As contas nacionais mostram
que os lucros das grandes empresas vêm caindo como proporção
do Produto Interno Bruto (PIB)
desde 1997, enquanto as empresas
que compõem o índice S&P 500
têm reportado crescimento de lucros superior ao do PIB. Isso indica que os lucros reportados oficialmente foram maquiados por
meio de contabilidade criativa.
Efeito Bush
Brian Wesbury, economista-chefe da empresa de investimentos Griffin, Kubik, Stephens &
Thompson, diz que a alta nos gastos públicos durante o governo
Bush (a maior desde a guerra do
Vietnã) está desviando recursos
do setor privado. Em seu relatório
econômico anual, o governo diz
que os esforços antiterroristas podem deprimir o crescimento econômico, porque mais mão-de-obra e capital serão desviados para a área de segurança, desfalcando a produção. Ao mesmo tempo,
os investidores começam a se
preocupar com a possibilidade de
que as medidas protecionistas
nos setores siderúrgico e agrícola
travem a liberalização comercial.
Enquanto cresce o ceticismo
quanto ao desempenho da economia norte-americana, os investidores vêm redescobrindo o entusiasmo pelo investimento externo. Poucos esperam que a zona
do euro seja capaz de emular o rápido crescimento norte-americano na década de 90. Mas há esperança de que a economia européia
esteja começando a sentir os efeitos benéficos da unificação da
moeda sobre a competição.
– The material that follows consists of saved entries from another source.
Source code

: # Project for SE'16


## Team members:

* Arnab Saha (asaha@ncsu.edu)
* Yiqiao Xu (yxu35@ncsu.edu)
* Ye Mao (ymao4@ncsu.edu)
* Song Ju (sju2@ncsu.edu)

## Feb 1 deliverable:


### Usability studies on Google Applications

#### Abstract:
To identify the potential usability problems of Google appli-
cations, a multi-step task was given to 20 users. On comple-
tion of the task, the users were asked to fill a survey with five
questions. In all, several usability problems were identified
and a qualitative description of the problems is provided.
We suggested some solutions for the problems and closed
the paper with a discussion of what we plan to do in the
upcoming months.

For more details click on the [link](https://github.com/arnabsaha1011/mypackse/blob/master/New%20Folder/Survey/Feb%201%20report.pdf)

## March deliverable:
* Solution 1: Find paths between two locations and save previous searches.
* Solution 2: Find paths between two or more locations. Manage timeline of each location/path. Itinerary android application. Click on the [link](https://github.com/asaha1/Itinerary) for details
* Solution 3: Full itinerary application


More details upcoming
Em
março, administradores de fundos investiram US$ 3,8 bilhões líquidos em ações da zona do euro
e outros US$ 3,6 bilhões em títulos -o primeiro saldo líquido positivo da região desde novembro.
Círculo reverso
Economistas também estão impressionados com diversas economias asiáticas, especialmente a
Coréia do Sul, que está demonstrando capacidade de gerar crescimento doméstico em lugar de
depender simplesmente da demanda americana para suas exportações. Mesmo o Japão, uma
economia na qual muitos haviam
perdido a esperança, deve se beneficiar de uma virada cíclica positiva, com a volta da demanda
mundial por seus produtos.
Os entusiastas dos EUA argumentam que os rumores sobre o
terreno conquistado por outras
economias são prematuros. Dizem, especialmente, que a desaceleração dos investimentos nos
EUA é temporária e que a economia ganhará força, causando renovação do investimento. Entretanto, mesmo aqueles que acreditam nos EUA reconhecem que o
dólar pode cair ainda mais nos
próximos meses. "Não é que estejamos esperando que os EUA percam a liderança, mas sim que
caiam um pouco", diz Stephen
Roach, economista-chefe do
Morgan Stanley.
Os EUA se acostumaram a um
influxo contínuo de dinheiro internacional, o que favorece os
preços das ações e os investimentos, além de ajudar a preservar os
juros baixos e controlar a inflação.
Se os investidores se convencerem de que o dólar está em queda,
a saída de capital pode se acelerar.
"O risco é de que o círculo virtuoso de alimentação entre a economia, os mercados e o dólar, que
deu tão bons resultados no final
dos anos 90, se torne um círculo
vicioso", diz Rory Robertson, estrategista do Macquarie Bank.